La noche del viernes el británico Adrian Bayford se enteró de que había ganado 188 millones de euros, mientras su esposa, Gillian, dormía a los niños. «¡Estaba intentando contarle que nos había tocado la lotería y ella no paraba de decirme que no hiciese ruido!», explicó él, sorprendido. Nosotras, Gillian, estamos contigo. A mí ahora mismo me regalan un viaje a Brasil y, en vez de pensar en caipiriña, mulatos y tangas, me preocupo de si me entrará la batidora en la maleta para hacer los purés al crío. De eso y de no volar con Ryanair, no sea que el avión lleve el combustible justo y tenga que parar a repostar en mitad del Atlántico.

La inquietud por los hijos, para más inri, no se pasa con la edad. Las amamas, por culpa de las alertas meteorológicas, viven en un sinvivir. Si por ellas fuera, tendrían a todos sus descendientes refugiados en un búnker. «¡Cómo vas a salir con los niños con esta ola de calor!», te reprenden a tus cuarenta y tantos. Y cuando no es la ola de calor, es la de frío o una ciclogénesis explosiva, que, entre ustedes y yo, intimida a cualquiera.
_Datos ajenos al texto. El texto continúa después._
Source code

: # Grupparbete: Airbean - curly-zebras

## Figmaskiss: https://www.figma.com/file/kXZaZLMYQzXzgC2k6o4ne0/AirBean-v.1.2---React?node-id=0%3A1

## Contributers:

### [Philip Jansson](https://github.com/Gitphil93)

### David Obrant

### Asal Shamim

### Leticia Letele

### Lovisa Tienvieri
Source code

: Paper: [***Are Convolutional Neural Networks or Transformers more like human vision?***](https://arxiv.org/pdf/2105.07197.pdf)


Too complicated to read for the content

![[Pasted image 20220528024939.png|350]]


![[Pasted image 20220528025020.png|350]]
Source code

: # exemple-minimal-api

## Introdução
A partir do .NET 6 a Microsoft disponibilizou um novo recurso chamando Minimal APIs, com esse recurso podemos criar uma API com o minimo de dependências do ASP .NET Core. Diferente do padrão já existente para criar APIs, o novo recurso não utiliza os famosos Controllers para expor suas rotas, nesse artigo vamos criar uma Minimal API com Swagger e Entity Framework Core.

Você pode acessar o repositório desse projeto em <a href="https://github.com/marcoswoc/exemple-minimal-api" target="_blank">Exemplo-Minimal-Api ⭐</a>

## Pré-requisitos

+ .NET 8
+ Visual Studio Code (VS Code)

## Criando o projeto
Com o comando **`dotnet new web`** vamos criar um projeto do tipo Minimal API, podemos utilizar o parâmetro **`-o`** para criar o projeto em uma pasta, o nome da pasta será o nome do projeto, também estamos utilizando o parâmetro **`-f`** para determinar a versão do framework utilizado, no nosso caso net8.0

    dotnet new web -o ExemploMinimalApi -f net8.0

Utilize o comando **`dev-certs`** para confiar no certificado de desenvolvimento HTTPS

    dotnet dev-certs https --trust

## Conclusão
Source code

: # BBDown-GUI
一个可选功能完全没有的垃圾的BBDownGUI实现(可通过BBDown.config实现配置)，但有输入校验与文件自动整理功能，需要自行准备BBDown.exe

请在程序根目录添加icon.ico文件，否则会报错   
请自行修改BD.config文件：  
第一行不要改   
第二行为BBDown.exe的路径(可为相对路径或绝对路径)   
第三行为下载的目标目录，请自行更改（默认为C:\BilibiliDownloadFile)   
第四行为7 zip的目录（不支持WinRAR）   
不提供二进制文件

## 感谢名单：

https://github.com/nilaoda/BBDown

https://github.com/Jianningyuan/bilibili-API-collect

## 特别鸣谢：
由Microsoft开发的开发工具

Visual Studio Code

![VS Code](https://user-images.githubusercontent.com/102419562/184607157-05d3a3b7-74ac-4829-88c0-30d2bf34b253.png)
Así, de enero a diciembre.

Lo peor es que se hereda. El otro día la psicópata que llevo dentro le espetó a mi hija: «No andes descalza por la cocina porque puede estar el suelo mojado, que caiga un rayo, entre por la ventana, rebote en la campana extractora, se redireccione hacia el charco y te electrocutes». La pobre me miró como si estuviese loca y se dio media vuelta. Vale, es muy difícil que ocurra, pero alguna posibilidad hay, ¿no?

¡Viva el amarillo!

No sé si me asusta más que un mocoso disfrazado de Batman me suelte «¡O te apadtaz o te mato!» o que una niña se pinte las uñas. ¡Qué espanto! De ahí a que patenten la depiladora infantil hay un paso. Porque los zapatos de plástico con tacón ya existen y exprimen los tiernos pies que ni en Guantánamo. Eso si las pobres consiguen mantener el equilibrio y no clavar la piñata de leche en el parqué flotante, que ya se han dado casos. Y a ver dónde va una princesita con el teclado averiado. Aunque, pensándolo bien, mejor que se acostumbren… teniendo en cuenta los andamios a los que se suben algunas crías de 14 años.
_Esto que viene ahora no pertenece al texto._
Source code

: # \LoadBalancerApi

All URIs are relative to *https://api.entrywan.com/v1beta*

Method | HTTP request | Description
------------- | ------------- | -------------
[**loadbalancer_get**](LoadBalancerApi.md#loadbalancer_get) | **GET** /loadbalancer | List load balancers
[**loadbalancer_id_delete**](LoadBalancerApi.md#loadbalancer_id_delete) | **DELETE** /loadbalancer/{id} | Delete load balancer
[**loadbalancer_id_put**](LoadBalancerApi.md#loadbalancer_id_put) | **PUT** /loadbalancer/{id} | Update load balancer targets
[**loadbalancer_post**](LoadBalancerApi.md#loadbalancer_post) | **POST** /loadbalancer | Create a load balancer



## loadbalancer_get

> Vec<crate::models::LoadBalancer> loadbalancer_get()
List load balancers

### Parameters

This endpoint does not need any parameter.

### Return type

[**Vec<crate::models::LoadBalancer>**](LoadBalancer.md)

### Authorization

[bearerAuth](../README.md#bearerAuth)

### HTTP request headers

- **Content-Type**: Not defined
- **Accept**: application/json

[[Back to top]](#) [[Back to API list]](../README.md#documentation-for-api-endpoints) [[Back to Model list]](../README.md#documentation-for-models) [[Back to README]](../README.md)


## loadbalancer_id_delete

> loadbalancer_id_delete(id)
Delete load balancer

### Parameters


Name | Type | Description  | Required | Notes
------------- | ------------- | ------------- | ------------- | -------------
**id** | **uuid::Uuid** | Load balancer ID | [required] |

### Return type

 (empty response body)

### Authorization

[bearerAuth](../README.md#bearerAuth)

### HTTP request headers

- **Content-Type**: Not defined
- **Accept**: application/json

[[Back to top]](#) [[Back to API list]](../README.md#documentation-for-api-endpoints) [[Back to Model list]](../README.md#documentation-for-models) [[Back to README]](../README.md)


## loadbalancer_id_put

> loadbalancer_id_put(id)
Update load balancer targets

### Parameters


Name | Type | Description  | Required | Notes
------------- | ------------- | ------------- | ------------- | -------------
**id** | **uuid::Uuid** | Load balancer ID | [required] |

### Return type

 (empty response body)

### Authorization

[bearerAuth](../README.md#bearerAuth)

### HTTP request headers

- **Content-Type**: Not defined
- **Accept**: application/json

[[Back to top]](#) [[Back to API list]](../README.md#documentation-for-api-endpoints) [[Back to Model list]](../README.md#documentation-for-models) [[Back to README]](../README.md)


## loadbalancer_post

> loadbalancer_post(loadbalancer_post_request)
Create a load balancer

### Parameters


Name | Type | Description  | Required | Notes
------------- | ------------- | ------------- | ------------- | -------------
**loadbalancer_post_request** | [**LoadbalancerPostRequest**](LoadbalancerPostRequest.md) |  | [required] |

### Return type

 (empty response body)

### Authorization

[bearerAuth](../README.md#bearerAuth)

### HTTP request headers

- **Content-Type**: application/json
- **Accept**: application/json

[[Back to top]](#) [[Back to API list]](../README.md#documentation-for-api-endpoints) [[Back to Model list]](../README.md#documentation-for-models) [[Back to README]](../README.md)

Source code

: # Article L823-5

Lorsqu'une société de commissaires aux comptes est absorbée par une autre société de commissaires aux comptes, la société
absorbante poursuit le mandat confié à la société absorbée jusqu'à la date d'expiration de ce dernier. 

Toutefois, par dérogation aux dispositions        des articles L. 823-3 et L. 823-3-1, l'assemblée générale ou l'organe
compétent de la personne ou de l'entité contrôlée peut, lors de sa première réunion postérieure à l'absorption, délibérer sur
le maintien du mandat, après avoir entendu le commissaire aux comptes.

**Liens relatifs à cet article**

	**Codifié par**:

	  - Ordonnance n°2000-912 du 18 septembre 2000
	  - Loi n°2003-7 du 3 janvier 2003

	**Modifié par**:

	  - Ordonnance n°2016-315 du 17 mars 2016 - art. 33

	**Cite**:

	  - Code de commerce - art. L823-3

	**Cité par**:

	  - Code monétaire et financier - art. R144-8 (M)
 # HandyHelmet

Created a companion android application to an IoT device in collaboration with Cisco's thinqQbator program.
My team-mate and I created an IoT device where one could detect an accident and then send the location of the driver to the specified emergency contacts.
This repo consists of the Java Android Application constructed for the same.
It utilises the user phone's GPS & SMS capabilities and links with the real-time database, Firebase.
A la mía, de momento, le gusta jugar al balón, arreglar la cocinita con sus herramientas y disfrazarse de pingüino. Sospecho que tiene el gen hortera desactivado. Al menos, por ahora. Porque el otro día se paró en una juguetería justo delante de la voluminosa carroza-globo de la Barbie. Casi me da un infarto. Y no sólo por su estética barroca, sino porque, de haberle gustado, habría tenido que alquilar otra parcela de garaje. ¿Y a quién denuncias por daños y perjuicios: al diseñador, que obviamente no vive en un piso de 40 metros cuadrados, o a la tienda, que la exhibe, sin previo aviso, a la altura de una inconsciente de cuatro años? Por fortuna, siguió caminando, ajena al jugueterío sexista.

¿No va siendo hora ya de que muñecas y superhéroes sean, como el helado de piña, para el niño y la niña? Menos mal que a los objetores del rosa y azul siempre nos quedará el amarillo neutro de Bob.